Ce sommet qui réunit des chefs d’État et de gouvernement, des dirigeants d’Organisations internationales, d’Institutions financières, des représentants du secteur privé, des Ong internationales et la société civile, sera l’occasion pour les acteurs « de mettre en exergue le rôle primordial des forêts tropicales dans la préservation de la biodiversité ».

Ces assises de Libreville devraient permettre de faire progresser l’ambition de la Communauté Internationale sur les questions de préservation et de gestion durable des forêts, ainsi que de favoriser une avancée de l’action climatique tout en promouvant la solidarité Nord-Sud, essentielle à la conservation de ces réserves vitales.  Ce Sommet axé sur les forêts du Bassin du Congo Ogooué, veut parvenir à de nouveaux engagements et à des progrès significatifs en vue d’allier préservation et exploitation des forêts.

« Le choix du Gabon pour abriter cet événement a été motivé par le fait qu’il soit le pays le plus carbone positif au monde, contribuant ainsi à la lutte contre le changement climatique » expliquent les organisateurs.
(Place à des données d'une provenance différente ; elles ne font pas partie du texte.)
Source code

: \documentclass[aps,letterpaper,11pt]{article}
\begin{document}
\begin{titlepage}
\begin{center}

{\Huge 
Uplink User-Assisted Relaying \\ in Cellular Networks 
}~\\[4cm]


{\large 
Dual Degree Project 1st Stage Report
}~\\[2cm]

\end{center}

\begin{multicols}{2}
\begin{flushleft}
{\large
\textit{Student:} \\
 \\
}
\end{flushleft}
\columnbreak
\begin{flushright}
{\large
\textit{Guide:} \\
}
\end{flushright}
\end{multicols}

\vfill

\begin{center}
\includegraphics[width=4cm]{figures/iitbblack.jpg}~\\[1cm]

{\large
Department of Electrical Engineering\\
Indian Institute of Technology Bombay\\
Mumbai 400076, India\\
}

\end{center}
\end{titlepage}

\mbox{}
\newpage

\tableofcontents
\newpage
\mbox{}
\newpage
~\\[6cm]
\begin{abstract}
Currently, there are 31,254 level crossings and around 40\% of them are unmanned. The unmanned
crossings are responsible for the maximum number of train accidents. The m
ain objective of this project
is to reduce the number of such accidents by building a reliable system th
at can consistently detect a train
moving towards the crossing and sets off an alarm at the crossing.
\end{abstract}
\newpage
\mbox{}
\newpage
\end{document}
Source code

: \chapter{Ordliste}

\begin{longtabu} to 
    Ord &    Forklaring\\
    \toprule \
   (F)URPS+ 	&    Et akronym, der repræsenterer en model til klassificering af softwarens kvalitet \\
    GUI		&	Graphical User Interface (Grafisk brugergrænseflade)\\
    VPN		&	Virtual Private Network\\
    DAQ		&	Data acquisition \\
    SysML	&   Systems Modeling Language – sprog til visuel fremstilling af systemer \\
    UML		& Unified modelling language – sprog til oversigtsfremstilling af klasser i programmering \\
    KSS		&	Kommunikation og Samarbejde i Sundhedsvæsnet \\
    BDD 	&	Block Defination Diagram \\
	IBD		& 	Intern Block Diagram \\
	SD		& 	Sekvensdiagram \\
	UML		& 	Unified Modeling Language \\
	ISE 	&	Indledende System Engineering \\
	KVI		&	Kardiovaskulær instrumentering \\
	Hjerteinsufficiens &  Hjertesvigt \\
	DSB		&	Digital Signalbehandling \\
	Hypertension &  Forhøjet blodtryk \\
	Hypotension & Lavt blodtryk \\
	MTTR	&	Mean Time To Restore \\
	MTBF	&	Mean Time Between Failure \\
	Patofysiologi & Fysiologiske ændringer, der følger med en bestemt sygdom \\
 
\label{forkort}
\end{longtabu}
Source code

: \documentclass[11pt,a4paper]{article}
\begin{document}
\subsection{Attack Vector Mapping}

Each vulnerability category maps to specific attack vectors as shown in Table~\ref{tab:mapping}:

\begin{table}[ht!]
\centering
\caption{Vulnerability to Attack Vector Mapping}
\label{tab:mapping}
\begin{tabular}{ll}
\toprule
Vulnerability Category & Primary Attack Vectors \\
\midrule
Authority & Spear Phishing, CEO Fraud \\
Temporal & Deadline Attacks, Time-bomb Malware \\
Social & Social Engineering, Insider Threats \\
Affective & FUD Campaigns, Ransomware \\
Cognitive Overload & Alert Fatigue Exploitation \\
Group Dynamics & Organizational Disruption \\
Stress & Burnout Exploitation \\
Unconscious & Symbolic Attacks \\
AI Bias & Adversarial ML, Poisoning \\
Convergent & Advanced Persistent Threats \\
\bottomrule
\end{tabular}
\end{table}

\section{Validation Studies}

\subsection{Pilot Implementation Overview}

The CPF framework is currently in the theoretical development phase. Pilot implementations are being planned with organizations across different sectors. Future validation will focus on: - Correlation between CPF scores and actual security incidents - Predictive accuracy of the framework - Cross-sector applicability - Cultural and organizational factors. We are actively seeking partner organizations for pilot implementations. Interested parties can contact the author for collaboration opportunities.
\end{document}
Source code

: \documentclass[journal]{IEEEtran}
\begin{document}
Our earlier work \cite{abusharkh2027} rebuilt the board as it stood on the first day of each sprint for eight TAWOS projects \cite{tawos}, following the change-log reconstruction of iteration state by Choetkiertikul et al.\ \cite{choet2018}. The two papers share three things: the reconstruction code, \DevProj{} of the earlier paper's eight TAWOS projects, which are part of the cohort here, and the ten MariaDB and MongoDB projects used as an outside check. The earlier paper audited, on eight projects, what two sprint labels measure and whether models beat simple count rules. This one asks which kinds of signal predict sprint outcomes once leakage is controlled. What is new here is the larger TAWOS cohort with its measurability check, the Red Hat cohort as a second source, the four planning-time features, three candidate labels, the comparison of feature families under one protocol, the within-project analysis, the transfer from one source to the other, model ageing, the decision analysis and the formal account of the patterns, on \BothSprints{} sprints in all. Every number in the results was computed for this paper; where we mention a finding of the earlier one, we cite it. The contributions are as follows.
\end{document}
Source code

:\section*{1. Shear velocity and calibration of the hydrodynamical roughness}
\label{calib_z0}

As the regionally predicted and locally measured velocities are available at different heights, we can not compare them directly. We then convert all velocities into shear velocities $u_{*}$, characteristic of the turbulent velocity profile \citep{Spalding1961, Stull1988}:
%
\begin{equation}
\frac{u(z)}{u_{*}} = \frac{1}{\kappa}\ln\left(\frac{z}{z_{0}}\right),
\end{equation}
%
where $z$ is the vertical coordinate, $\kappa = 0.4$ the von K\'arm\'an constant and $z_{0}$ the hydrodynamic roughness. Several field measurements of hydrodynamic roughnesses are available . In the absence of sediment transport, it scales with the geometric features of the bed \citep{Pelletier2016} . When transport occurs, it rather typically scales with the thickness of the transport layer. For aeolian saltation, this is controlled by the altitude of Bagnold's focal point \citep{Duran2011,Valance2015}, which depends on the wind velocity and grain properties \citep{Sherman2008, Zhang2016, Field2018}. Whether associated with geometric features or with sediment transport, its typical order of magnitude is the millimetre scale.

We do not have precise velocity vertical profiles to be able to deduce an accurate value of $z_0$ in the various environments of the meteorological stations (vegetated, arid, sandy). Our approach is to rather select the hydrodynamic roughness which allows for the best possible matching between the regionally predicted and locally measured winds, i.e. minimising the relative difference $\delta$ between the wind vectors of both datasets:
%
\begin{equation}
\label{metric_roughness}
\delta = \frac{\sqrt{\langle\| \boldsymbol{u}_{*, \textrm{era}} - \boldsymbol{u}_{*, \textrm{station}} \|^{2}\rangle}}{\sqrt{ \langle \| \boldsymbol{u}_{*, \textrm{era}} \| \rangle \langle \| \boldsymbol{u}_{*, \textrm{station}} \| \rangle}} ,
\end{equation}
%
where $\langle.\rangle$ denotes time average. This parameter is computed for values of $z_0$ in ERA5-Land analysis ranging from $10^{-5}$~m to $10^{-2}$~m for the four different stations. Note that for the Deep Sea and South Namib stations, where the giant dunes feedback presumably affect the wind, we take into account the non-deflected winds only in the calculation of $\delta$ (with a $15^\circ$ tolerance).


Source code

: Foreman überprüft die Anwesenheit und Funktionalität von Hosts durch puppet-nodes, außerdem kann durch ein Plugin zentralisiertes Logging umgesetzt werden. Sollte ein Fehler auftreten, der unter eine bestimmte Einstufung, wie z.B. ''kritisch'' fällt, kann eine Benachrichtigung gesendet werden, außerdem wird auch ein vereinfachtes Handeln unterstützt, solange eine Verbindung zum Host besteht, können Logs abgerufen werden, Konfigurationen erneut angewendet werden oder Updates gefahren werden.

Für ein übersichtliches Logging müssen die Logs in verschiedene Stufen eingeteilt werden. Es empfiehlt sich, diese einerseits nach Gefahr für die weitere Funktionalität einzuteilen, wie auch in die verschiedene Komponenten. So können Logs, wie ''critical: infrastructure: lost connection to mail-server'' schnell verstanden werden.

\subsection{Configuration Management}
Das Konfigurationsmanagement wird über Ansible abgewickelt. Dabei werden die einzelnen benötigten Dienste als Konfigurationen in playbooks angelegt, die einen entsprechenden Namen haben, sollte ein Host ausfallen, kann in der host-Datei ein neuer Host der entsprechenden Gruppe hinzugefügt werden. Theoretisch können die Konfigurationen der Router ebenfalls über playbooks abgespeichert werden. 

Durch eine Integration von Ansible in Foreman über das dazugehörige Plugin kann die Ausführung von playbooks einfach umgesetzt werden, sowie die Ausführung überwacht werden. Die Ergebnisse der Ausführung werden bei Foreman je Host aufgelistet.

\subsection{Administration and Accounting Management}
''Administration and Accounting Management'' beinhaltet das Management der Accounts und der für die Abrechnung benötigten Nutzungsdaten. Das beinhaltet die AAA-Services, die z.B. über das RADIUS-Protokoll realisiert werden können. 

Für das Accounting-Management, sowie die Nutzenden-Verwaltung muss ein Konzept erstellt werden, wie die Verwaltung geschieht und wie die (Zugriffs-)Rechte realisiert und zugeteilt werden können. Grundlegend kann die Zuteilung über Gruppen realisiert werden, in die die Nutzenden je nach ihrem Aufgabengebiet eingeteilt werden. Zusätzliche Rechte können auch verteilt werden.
Sous le leadership de Son président, les forêts du Gabon en effet, contribuent à la captation de quantités en gaz carbonique considérables.

C’est un programme riche et étoffé qui s’étendra deux jours durant. Si la journée de clôture sera surtout protocolaire, le premier acte sera lui, consacré aux réflexions thématiques. Trois panels : un premier consacré aux questions scientifiques, un autre au développement durable et le troisième dédié aux financements verts, seront à l’ordre du jour ce mercredi.

Les débats en ateliers devraient permettre à la communauté scientifique par exemple, de « renforcer ses connaissances et ainsi promouvoir une coopération scientifique sur les écosystèmes forestiers » espère-t-on du côté de Libreville. Ce, en vue de la création d’industries de chaînes de valeur durables, et de promouvoir des chaînes de production intégrées et génératrices de richesses.

Au regard de l’engouement des parties prenantes, on peut dire que tout semble bien parti pour le pays qui, comme lors de la Semaine Africaine du Climat qui s’est tenue du 29 août au 1er septembre 2022, est en passe de rééditer l’exploit de rassembler sur ces terres dirigeants et grands experts du monde entier.